まるで崖に立つ家!? 「庭がほしい!」を建築家が驚きの発想で解決、”縁側”兼”空中庭園”で眺望抜群の住宅に
1階テラス。内と外の中間領域として、室内の延長としても、外部空間としても使うことができる。構造的にも経済的にも合理性の高い寸法で設計されている。
梁とテラスの接合部。木造の梁の上に金属のフレームを渡し、木の床板が張られている。「『容易に手を入れられそうなディテール』が建物に対する主体的な働きかけを促す」と江島さん。

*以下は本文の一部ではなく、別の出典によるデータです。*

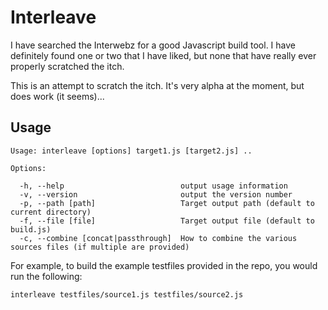 # Interleave

I have searched the Interwebz for a good Javascript build tool.  I have definitely found one or two that I have liked, but none that have really ever properly scratched the itch.

This is an attempt to scratch the itch.  It's very alpha at the moment, but does work (it seems)...

## Usage

```
Usage: interleave [options] target1.js [target2.js] ..

Options:

  -h, --help                          output usage information
  -v, --version                       output the version number
  -p, --path [path]                   Target output path (default to current directory)
  -f, --file [file]                   Target output file (default to build.js)
  -c, --combine [concat|passthrough]  How to combine the various sources files (if multiple are provided)
```

For example, to build the example testfiles provided in the repo, you would run the following:

`interleave testfiles/source1.js testfiles/source2.js`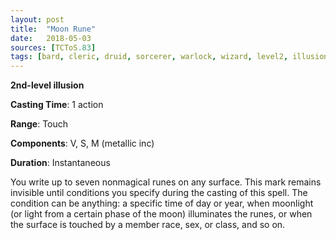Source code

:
```yaml
---
layout: post
title:  "Moon Rune"
date:   2018-05-03
sources: [TCToS.83]
tags: [bard, cleric, druid, sorcerer, warlock, wizard, level2, illusion]
---
```


**2nd-level illusion**

**Casting Time**: 1 action

**Range**: Touch

**Components**: V, S, M (metallic inc)

**Duration**: Instantaneous

You write up to seven nonmagical runes on any surface. This mark remains invisible until conditions you specify during the casting of this spell. The condition can be anything: a specific time of day or year, when moonlight (or light from a certain phase of the moon) illuminates the runes, or when the surface is touched by a member race, sex, or class, and so on.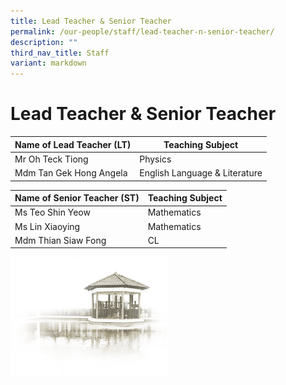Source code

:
 ```yaml
---
title: Lead Teacher & Senior Teacher
permalink: /our-people/staff/lead-teacher-n-senior-teacher/
description: ""
third_nav_title: Staff
variant: markdown
---
```

# **Lead Teacher &amp; Senior Teacher**


| Name of Lead Teacher  (LT) | Teaching Subject |
| --- | --- |
| Mr Oh Teck Tiong | Physics |
| Mdm Tan Gek Hong Angela | English Language &amp; Literature |


| Name of Senior Teacher (ST) | Teaching Subject |
| --- | --- |
| Ms Teo Shin Yeow | Mathematics |
| Ms Lin Xiaoying | Mathematics |
| Mdm Thian Siaw Fong&nbsp; | CL&nbsp; |

<img src="/images/pavilion.png" style="width:50%">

現在は1階と2階の中央部分にのみ床が張られ、それ以外の箇所は梁のみが外壁から突き出すかたちとなっています。将来的には空いた梁にも床を張ってテラスを拡張できるようにしていますが、工事費の見積もり段階では10本の梁すべてに床を張り、全面をテラスとする計画だったそう。 「減額によって一部のみテラスを残したことで、この住宅のコンセプトがより強固になりました。現状空いている梁は、将来増築可能にするために土地が拡張されていると捉えることもできます。実際の敷地境界と実質的な建築可能領域との間のギャップが可視化された敷地条件と、前田さんの暮らし方があってこそ生まれたデザインです」(江島さん) また拡張可能性が残されたことで、住宅と向き合う意識にも良い効果があったと夫はいいます。 「いろいろな使い方の可能性があることで、今後この家を使ってどのように暮らしていくとより楽しくなるかを考える余地が生まれました。このままの状態で住み続けるのはもったいないと思わされる、もっと積極的に家に関わることを促すデザインだと思います。もともとマンションではなく一戸建てに住みたかったのは、つくるプロセスも含めて主体的に関わることで、家を自分事化したかったからです。その思いがより強化される家になりました」前田さん(夫)
減額と聞くと、さまざまな要望を諦めていくネガティブなプロセスというイメージが強いかもしれません。しかし江島さんは、過剰な要望を削ぎ落とし、本当に必要な欲求に絞るためには必要な工程だといいます。今回の設計では、テラスのほかに2階の個室壁も減額の対象になりました。